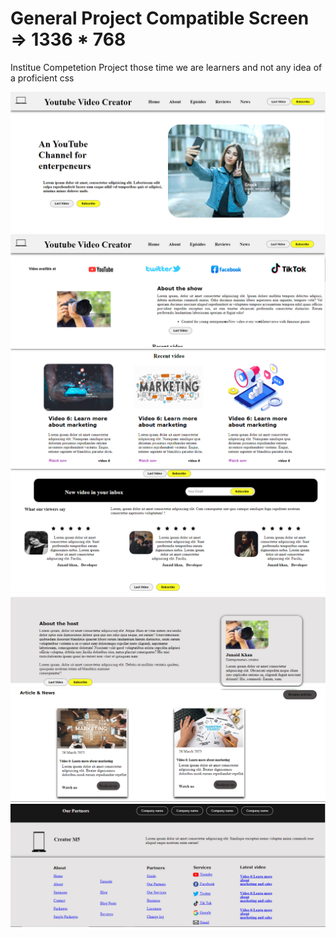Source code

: <h1>General Project Compatible Screen => 1336 * 768 </h1>
<p>Institue Competetion Project those time we are learners and not any idea of a proficient css</p>

<img src="Screenshot/p1.PNG">
<img src="Screenshot/p2.PNG">
<img src="Screenshot/p3.PNG">
<img src="Screenshot/p4.PNG">
<img src="Screenshot/p5.PNG">
<img src="Screenshot/p6.PNG">
<img src="Screenshot/p7.PNG">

○ ○ ○ ○ ○ ○ ○

Work item: Word for word, restate the whole listing and drop the images.

Exercise answer:
Source code

: <h1>General Project Compatible Screen => 1336 * 768 </h1>
<p>Institue Competetion Project those time we are learners and not any idea of a proficient css</p>

<img src="Screenshot/p1.PNG">
<img src="Screenshot/p2.PNG">
<img src="Screenshot/p3.PNG">
<img src="Screenshot/p4.PNG">
<img src="Screenshot/p5.PNG">
<img src="Screenshot/p6.PNG">
<img src="Screenshot/p7.PNG">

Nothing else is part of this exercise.